WHAT IS BEING ASKED: Down to the last line, restate the records below word for word, dropping every image.

EXTRACTED RECORDS:
--- START ---
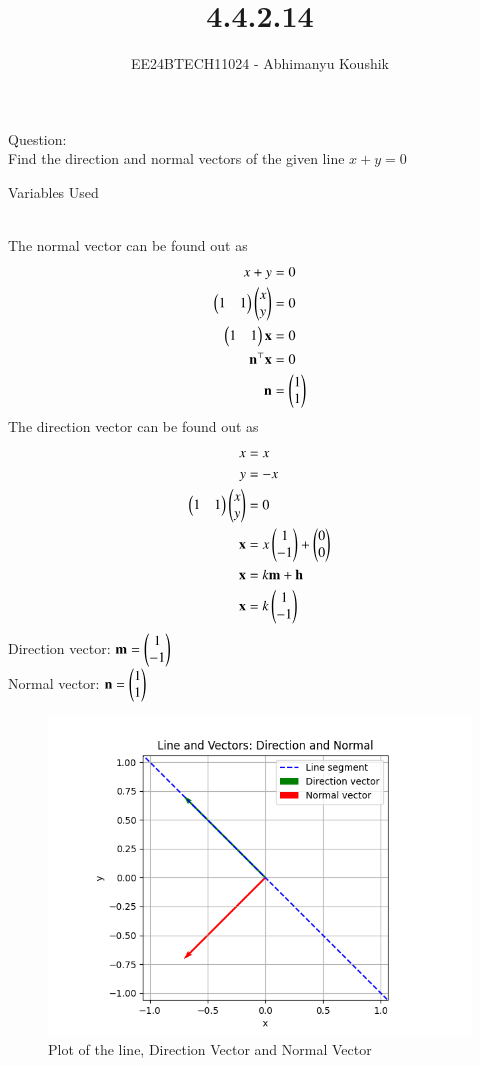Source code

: \documentclass[journal]{IEEEtran}
\begin{document}

\vspace{3cm}

\title{4.4.2.14}
\author{EE24BTECH11024 - Abhimanyu Koushik}
{\let\newpage\relax\maketitle}
Question:\\
Find the direction and normal vectors of the given line $x+y=0$
\begin{table}[h!]    
  \centering
  
  \caption{Variables Used}
  \label{tab1-1.9-6}
\end{table}\\
\solution
The normal vector can be found out as
\begin{align}
x+y&=0\\
\begin{pmatrix}1 & 1\end{pmatrix}\begin{pmatrix}x\\y\end{pmatrix}&=0\\
\begin{pmatrix}1&1\end{pmatrix}\mathbf{x}&=0\\
\mathbf{n}^\top\mathbf{x}&=0\\
\mathbf{n}&=\begin{pmatrix}1\\1\end{pmatrix}
\end{align}
The direction vector can be found out as
\begin{align}
x&=x\\
y&=-x\\
\begin{pmatrix}1 & 1\end{pmatrix}\begin{pmatrix}x\\y\end{pmatrix}&=0\\
\mathbf{x}&=x\begin{pmatrix}1\\-1\end{pmatrix}+\begin{pmatrix}0\\0\end{pmatrix}\\
\mathbf{x}&=k\mathbf{m}+\mathbf{h}\\
\mathbf{x}&=k\begin{pmatrix}1\\-1\end{pmatrix}
\end{align}
Direction vector: $\mathbf{m}=\begin{pmatrix}1\\-1\end{pmatrix}$\\
Normal vector: $\mathbf{n}=\begin{pmatrix}1\\1\end{pmatrix}$
\begin{figure}[h!]
   \centering
   \includegraphics[width = 1\linewidth]{figs/fig.png}
   \caption{Plot of the line, Direction Vector and Normal Vector}
   \label{stemplot}
\end{figure}
\end{document}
--- END ---
EXERCISE ANSWER:
Source code

: \documentclass[journal]{IEEEtran}
\begin{document}

\vspace{3cm}

\title{4.4.2.14}
\author{EE24BTECH11024 - Abhimanyu Koushik}
{\let\newpage\relax\maketitle}
Question:\\
Find the direction and normal vectors of the given line $x+y=0$
\begin{table}[h!]    
  \centering
  
  \caption{Variables Used}
  \label{tab1-1.9-6}
\end{table}\\
\solution
The normal vector can be found out as
\begin{align}
x+y&=0\\
\begin{pmatrix}1 & 1\end{pmatrix}\begin{pmatrix}x\\y\end{pmatrix}&=0\\
\begin{pmatrix}1&1\end{pmatrix}\mathbf{x}&=0\\
\mathbf{n}^\top\mathbf{x}&=0\\
\mathbf{n}&=\begin{pmatrix}1\\1\end{pmatrix}
\end{align}
The direction vector can be found out as
\begin{align}
x&=x\\
y&=-x\\
\begin{pmatrix}1 & 1\end{pmatrix}\begin{pmatrix}x\\y\end{pmatrix}&=0\\
\mathbf{x}&=x\begin{pmatrix}1\\-1\end{pmatrix}+\begin{pmatrix}0\\0\end{pmatrix}\\
\mathbf{x}&=k\mathbf{m}+\mathbf{h}\\
\mathbf{x}&=k\begin{pmatrix}1\\-1\end{pmatrix}
\end{align}
Direction vector: $\mathbf{m}=\begin{pmatrix}1\\-1\end{pmatrix}$\\
Normal vector: $\mathbf{n}=\begin{pmatrix}1\\1\end{pmatrix}$
\begin{figure}[h!]
   \centering
   \includegraphics[width = 1\linewidth]{figs/fig.png}
   \caption{Plot of the line, Direction Vector and Normal Vector}
   \label{stemplot}
\end{figure}
\end{document}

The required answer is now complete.